I am almost persuaded by the “use a simple majority argument”, and it’s very likely I will modify the CHIP in that regard unless I receive strong arguments against it.

I think that voting up or down is too stateful and complicated.

We will have to disagree there, because I think the alternatives, except for a one-time reduction, still involve voting up or down and are in that regard, not significantly less stateful.

IF we were to go with a scheme like this, I would prefer we use 3 bits at least and just have a fixed array of 7 or 8 values for fee rates such as: 1 sat/KB, 5, 10, 50, 100, 500, 1000, . This covers just about anything anybody would want to do and is simpler to evaluate (all you need is the last 1008 headers).
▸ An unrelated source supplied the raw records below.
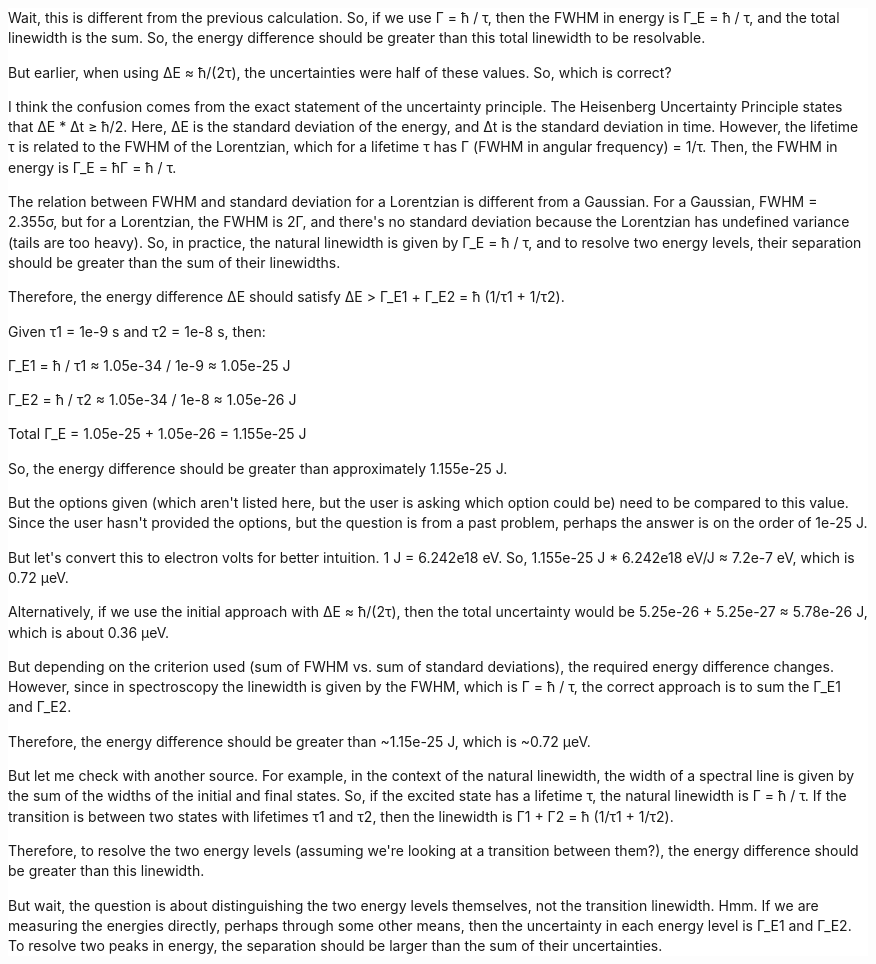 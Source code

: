 Wait, this is different from the previous calculation. So, if we use Γ = ħ / τ, then the FWHM in energy is Γ_E = ħ / τ, and the total linewidth is the sum. So, the energy difference should be greater than this total linewidth to be resolvable. 

But earlier, when using ΔE ≈ ħ/(2τ), the uncertainties were half of these values. So, which is correct? 

I think the confusion comes from the exact statement of the uncertainty principle. The Heisenberg Uncertainty Principle states that ΔE * Δt ≥ ħ/2. Here, ΔE is the standard deviation of the energy, and Δt is the standard deviation in time. However, the lifetime τ is related to the FWHM of the Lorentzian, which for a lifetime τ has Γ (FWHM in angular frequency) = 1/τ. Then, the FWHM in energy is Γ_E = ħΓ = ħ / τ. 

The relation between FWHM and standard deviation for a Lorentzian is different from a Gaussian. For a Gaussian, FWHM = 2.355σ, but for a Lorentzian, the FWHM is 2Γ, and there's no standard deviation because the Lorentzian has undefined variance (tails are too heavy). So, in practice, the natural linewidth is given by Γ_E = ħ / τ, and to resolve two energy levels, their separation should be greater than the sum of their linewidths. 

Therefore, the energy difference ΔE should satisfy ΔE > Γ_E1 + Γ_E2 = ħ (1/τ1 + 1/τ2). 

Given τ1 = 1e-9 s and τ2 = 1e-8 s, then:

Γ_E1 = ħ / τ1 ≈ 1.05e-34 / 1e-9 ≈ 1.05e-25 J

Γ_E2 = ħ / τ2 ≈ 1.05e-34 / 1e-8 ≈ 1.05e-26 J

Total Γ_E = 1.05e-25 + 1.05e-26 = 1.155e-25 J

So, the energy difference should be greater than approximately 1.155e-25 J. 

But the options given (which aren't listed here, but the user is asking which option could be) need to be compared to this value. Since the user hasn't provided the options, but the question is from a past problem, perhaps the answer is on the order of 1e-25 J. 

But let's convert this to electron volts for better intuition. 1 J = 6.242e18 eV. So, 1.155e-25 J * 6.242e18 eV/J ≈ 7.2e-7 eV, which is 0.72 μeV. 

Alternatively, if we use the initial approach with ΔE ≈ ħ/(2τ), then the total uncertainty would be 5.25e-26 + 5.25e-27 ≈ 5.78e-26 J, which is about 0.36 μeV. 

But depending on the criterion used (sum of FWHM vs. sum of standard deviations), the required energy difference changes. However, since in spectroscopy the linewidth is given by the FWHM, which is Γ = ħ / τ, the correct approach is to sum the Γ_E1 and Γ_E2. 

Therefore, the energy difference should be greater than ~1.15e-25 J, which is ~0.72 μeV. 

But let me check with another source. For example, in the context of the natural linewidth, the width of a spectral line is given by the sum of the widths of the initial and final states. So, if the excited state has a lifetime τ, the natural linewidth is Γ = ħ / τ. If the transition is between two states with lifetimes τ1 and τ2, then the linewidth is Γ1 + Γ2 = ħ (1/τ1 + 1/τ2). 

Therefore, to resolve the two energy levels (assuming we're looking at a transition between them?), the energy difference should be greater than this linewidth. 

But wait, the question is about distinguishing the two energy levels themselves, not the transition linewidth. Hmm. If we are measuring the energies directly, perhaps through some other means, then the uncertainty in each energy level is Γ_E1 and Γ_E2. To resolve two peaks in energy, the separation should be larger than the sum of their uncertainties.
You may need more than 1008 headers anyway since you might be into the start of a new period and you’d need not the last 1008, but (1008 + however many headers past the last vote evaluation you’re at)
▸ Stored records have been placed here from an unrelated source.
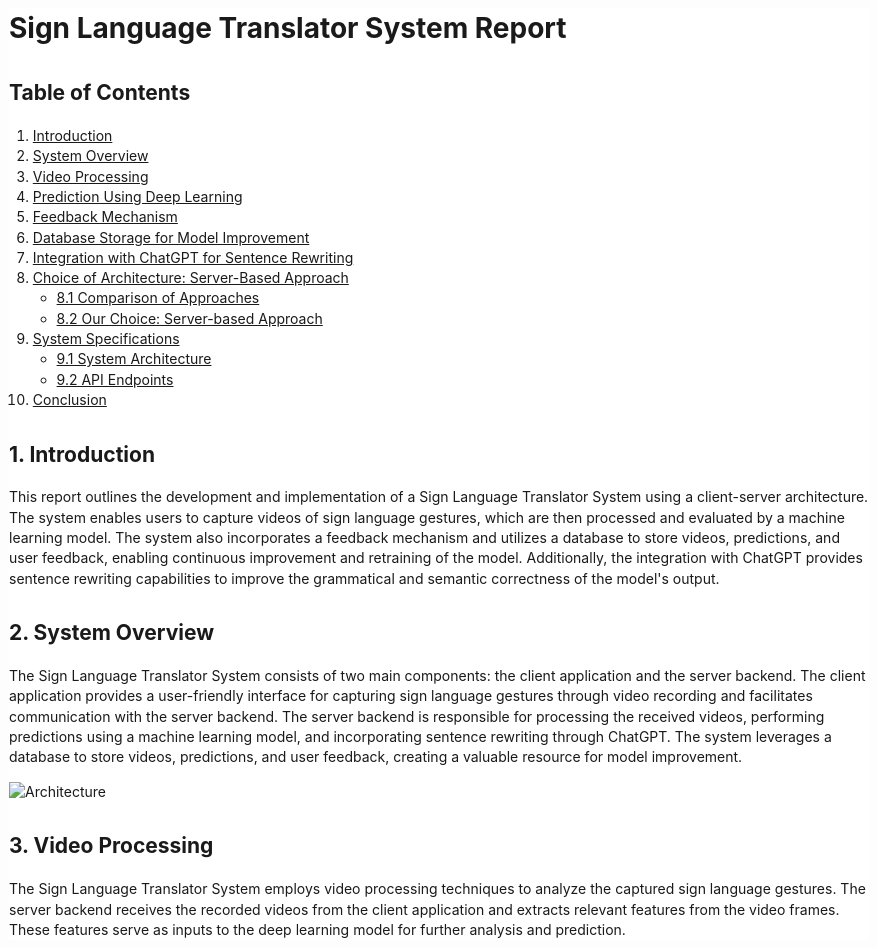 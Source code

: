 # Sign Language Translator System Report

## Table of Contents

1. [Introduction](#1-introduction)
2. [System Overview](#2-system-overview)
3. [Video Processing](#3-video-processing)
4. [Prediction Using Deep Learning](#4-prediction-using-deep-learning)
5. [Feedback Mechanism](#5-feedback-mechanism)
6. [Database Storage for Model Improvement](#6-database-storage-for-model-improvement)
7. [Integration with ChatGPT for Sentence Rewriting](#7-integration-with-chatgpt-for-sentence-rewriting)
8. [Choice of Architecture: Server-Based Approach](#8-choice-of-architecture-server-based-approach)
    - [8.1 Comparison of Approaches](#81-comparison-of-approaches)
    - [8.2 Our Choice: Server-based Approach](#82-our-choice-server-based-approach)
9. [System Specifications](#9-system-specifications)
   - [9.1 System Architecture](#91-system-architecture)
   - [9.2 API Endpoints](#92-api-endpoints)
10. [Conclusion](#10-conclusion)

## 1. Introduction

This report outlines the development and implementation of a Sign Language Translator System using a client-server architecture. The system enables users to capture videos of sign language gestures, which are then processed and evaluated by a machine learning model. The system also incorporates a feedback mechanism and utilizes a database to store videos, predictions, and user feedback, enabling continuous improvement and retraining of the model. Additionally, the integration with ChatGPT provides sentence rewriting capabilities to improve the grammatical and semantic correctness of the model's output.

## 2. System Overview

The Sign Language Translator System consists of two main components: the client application and the server backend. The client application provides a user-friendly interface for capturing sign language gestures through video recording and facilitates communication with the server backend. The server backend is responsible for processing the received videos, performing predictions using a machine learning model, and incorporating sentence rewriting through ChatGPT. The system leverages a database to store videos, predictions, and user feedback, creating a valuable resource for model improvement.

![Architecture](/images/Architecture-1.png)

## 3. Video Processing

The Sign Language Translator System employs video processing techniques to analyze the captured sign language gestures. The server backend receives the recorded videos from the client application and extracts relevant features from the video frames. These features serve as inputs to the deep learning model for further analysis and prediction.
Practically I don’t think it makes much difference, as I explained in the CHIP that SPV wallets could cache the last vote result and come with checkpoints (e.g. at checkpointed block X, the minfee was Y" which means they don’t need to evaluate all the fee changes since this CHIP is put into effect, but only since they’ve last been updated.
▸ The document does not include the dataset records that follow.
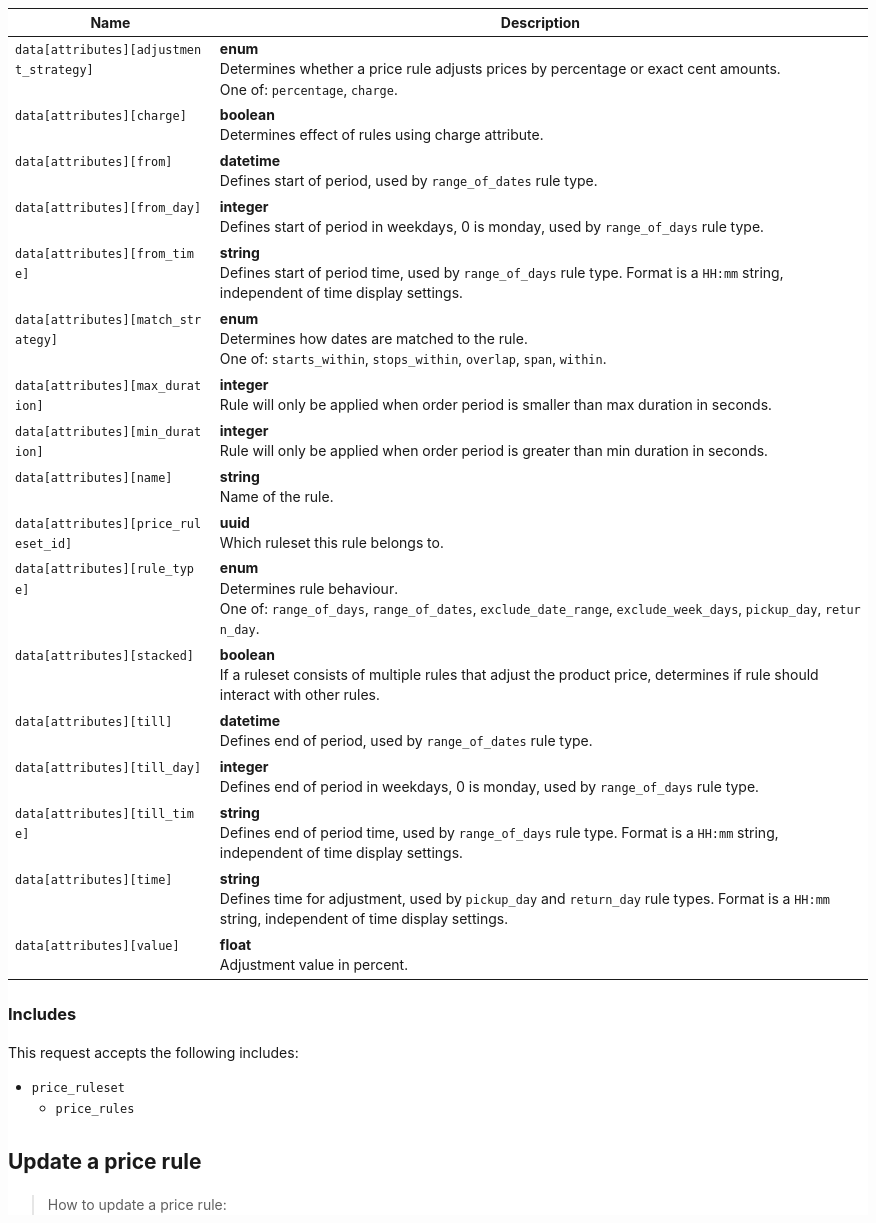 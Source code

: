Name | Description
-- | --
`data[attributes][adjustment_strategy]` | **enum** <br>Determines whether a price rule adjusts prices by percentage or exact cent amounts.<br> One of: `percentage`, `charge`.
`data[attributes][charge]` | **boolean** <br>Determines effect of rules using charge attribute. 
`data[attributes][from]` | **datetime** <br>Defines start of period, used by `range_of_dates` rule type. 
`data[attributes][from_day]` | **integer** <br>Defines start of period in weekdays, 0 is monday, used by `range_of_days` rule type. 
`data[attributes][from_time]` | **string** <br>Defines start of period time, used by `range_of_days` rule type. Format is a `HH:mm` string, independent of time display settings. 
`data[attributes][match_strategy]` | **enum** <br>Determines how dates are matched to the rule.<br> One of: `starts_within`, `stops_within`, `overlap`, `span`, `within`.
`data[attributes][max_duration]` | **integer** <br>Rule will only be applied when order period is smaller than max duration in seconds. 
`data[attributes][min_duration]` | **integer** <br>Rule will only be applied when order period is greater than min duration in seconds. 
`data[attributes][name]` | **string** <br>Name of the rule. 
`data[attributes][price_ruleset_id]` | **uuid** <br>Which ruleset this rule belongs to. 
`data[attributes][rule_type]` | **enum** <br>Determines rule behaviour.<br> One of: `range_of_days`, `range_of_dates`, `exclude_date_range`, `exclude_week_days`, `pickup_day`, `return_day`.
`data[attributes][stacked]` | **boolean** <br>If a ruleset consists of multiple rules that adjust the product price, determines if rule should interact with other rules. 
`data[attributes][till]` | **datetime** <br>Defines end of period, used by `range_of_dates` rule type. 
`data[attributes][till_day]` | **integer** <br>Defines end of period in weekdays, 0 is monday, used by `range_of_days` rule type. 
`data[attributes][till_time]` | **string** <br>Defines end of period time, used by `range_of_days` rule type. Format is a `HH:mm` string, independent of time display settings. 
`data[attributes][time]` | **string** <br>Defines time for adjustment, used by `pickup_day` and `return_day` rule types. Format is a `HH:mm` string, independent of time display settings. 
`data[attributes][value]` | **float** <br>Adjustment value in percent. 


### Includes

This request accepts the following includes:

<ul>
  <li>
    <code>price_ruleset</code>
    <ul>
      <li><code>price_rules</code></li>
    </ul>
  </li>
</ul>


## Update a price rule


> How to update a price rule:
And up/down mechanism requires you to evaluate every fee rate that ever existed – meaning you need to download headers since the beginning of this scheme’s deployment if you wanted to evaluate the fee rate trustlessly. (After a year of deployment that would be over 50k headers!).

No in most cases for the reason of caching/checkpointing above.

Even for 50,000 headers: a “whopping” 4MB or less than 3 floppy disks (anyone remember the 1.44MB ones?)
This is not even a concern to me. Such software needs to obtain the headers anyway to decide on its chain to follow.
This data just falls out as a byproduct, and the calculation is dirt cheap and fast.

If you just have an absolute array you just need 1008 headers. This is much easier to evaluate for an SPV wallet. Also is less bugprone for devs.

That is an advantage of signaling for values in an absolute array, yes.

I think the complexity is not much less than simple up/down voting and therefore not really less bug prone.
But I may be convinced otherwise if I see a CHIP for it that has dramatically simpler proposed code etc.

Having a fixed array of values makes it very clear what the actual relay fee is without rounding errors and other things accumulating.

Yes, that is an advantage of a fixed fee table, you can just look up the new fee value without math.

This could really be a successful alternative to this CHIP. I invite anyone to specify it as such.

It’s easier to configure as well. Just set your node to a target and fire and forget.

Yet it also does not solve the undershoot/overshoot problem.

How do you configure 50 sats/kB?

You could configure it as a target as per @im_uname’s suggestion so that your node always votes “in the direction of 50 sat/kB”. Logically your node’s votes would oscillate around the target as long as it is not hit exactly, if the implementation does not make a choice to say “closer than X to the target value is good enough for me to vote ‘no change’”.
I view a target fee setting via parameter as proposed by @im_uname is a good interface suggestion for implementors of this CHIP.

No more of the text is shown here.